Correct me if i'm wrong, but it's good to eat before bed, right?

Last night I ate 2 pb and jelly sandwiches (the "jelly" was actually Polaner strawberry preserves w/no added sugar) on whole wheat bread, plus 2 cups of FF cottage cheese.

Good last meal of the day?


----------



## tucker01 (Mar 7, 2006)

natty pb shouldn't have any sugar in it.


----------



## 40-yard dash_2 (Mar 7, 2006)

Flex said:
			
		

> I'm assuming this is among the "natural pb" that people rave about is great for BB. The stuff tastes great!
> 
> Ingredients: Roaster peanuts, sugar, palm oil, salt
> 
> ...


That P.B. is horrible, and are you cutting or bulking?


----------



## JOHNYORK (Mar 7, 2006)

thast not natty peanut butter


----------



## BulkMeUp (Mar 7, 2006)

Ingredients of natty PB should state 'Just peanuts' or 'peanuts and salt'. It wont taste as great as the one you presently have.


----------



## Emma-Leigh (Mar 7, 2006)

BulkMeUp said:
			
		

> Ingredients of natty PB should state 'Just peanuts' or 'peanuts and salt'.







> It wont taste as great as the one you presently have.

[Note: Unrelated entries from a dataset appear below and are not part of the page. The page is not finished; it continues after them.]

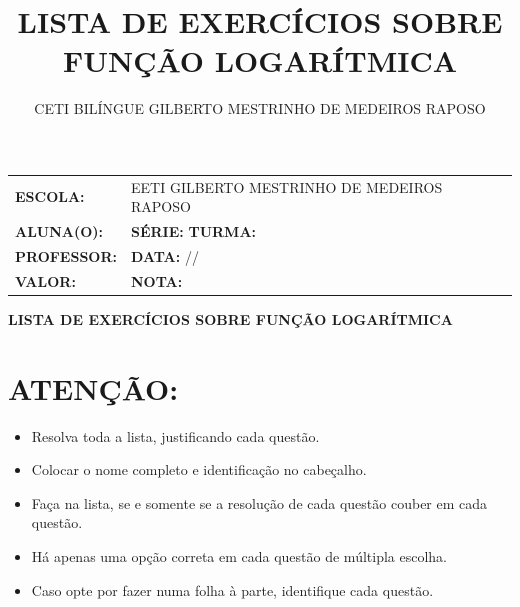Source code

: \documentclass[12pt]{article}
\title{LISTA DE EXERCÍCIOS SOBRE FUNÇÃO LOGARÍTMICA}
\author{CETI BILÍNGUE GILBERTO MESTRINHO DE MEDEIROS RAPOSO}
\date{}
\begin{document}
    \thispagestyle{empty}
    \vspace{0.5cm}
    \begin{center}
        \large
        \begin{tabular}{|l l|}
            \hline
            \textbf{ESCOLA:} & EETI GILBERTO MESTRINHO DE MEDEIROS RAPOSO \\ 
            \textbf{ALUNA(O):} & \underline{\hspace{7cm}} \textbf{SÉRIE:} \underline{\hspace{1.5cm}} \textbf{TURMA:} \underline{\hspace{1.5cm}} \\
            \textbf{PROFESSOR:} & \underline{\hspace{7cm}} \textbf{DATA:} \underline{\hspace{1.5cm}}/\underline{\hspace{1.5cm}}/\underline{\hspace{1.5cm}} \\
            \textbf{VALOR:} & \underline{\hspace{3cm}} \textbf{NOTA:} \underline{\hspace{1.5cm}} \\
            \hline
        \end{tabular}
    \end{center}
    \vspace{0.5cm}
    
    \begin{center}
        \Large\textbf{LISTA DE EXERCÍCIOS SOBRE FUNÇÃO LOGARÍTMICA}
    \end{center}
    
    \vspace{0.3cm}
    
    \section*{ATENÇÃO:}
    \begin{itemize}[noitemsep]
        \item Resolva toda a lista, justificando cada questão.
        \item Colocar o nome completo e identificação no cabeçalho.
        \item Faça na lista, se e somente se a resolução de cada questão couber em cada questão.
        \item Há apenas uma opção correta em cada questão de múltipla escolha.
        \item Caso opte por fazer numa folha à parte, identifique cada questão.
    \end{itemize}
    
\end{document}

I think natty tastes STACKS better than the regular stuff!!


----------



## musclepump (Mar 7, 2006)

Adam's peanut butter is great. The natural stuff, made chunky, is primo!


----------



## shm353 (Mar 8, 2006)

yeah
 It's not really natty PB...
 I think they are pulling a fast one by saying its natural when all they did was replace partially hydrogenated oil that's manufactured with palm oil. It doesn't separate during storage.
The nerve


----------



## Flex (Mar 9, 2006)

40-yard dash_2 said:
			
		

> That P.B. is horrible, and are you cutting or bulking?




Actually that PB is tastes great.

I'm bulking....I don't need to cut, I stay naturally lean even though I eat more than anyone (ever).


----------



## gr81 (Mar 9, 2006)

musclepump said:
			
		

> Adam's peanut butter is great. The natural stuff, made chunky, is primo!




hell yeah I love that adams chunky, FAR superior to the other non natty pb's imo


----------



## gr81 (Mar 9, 2006)

> I don't need to cut, I stay naturally lean even though I eat more than anyone (ever).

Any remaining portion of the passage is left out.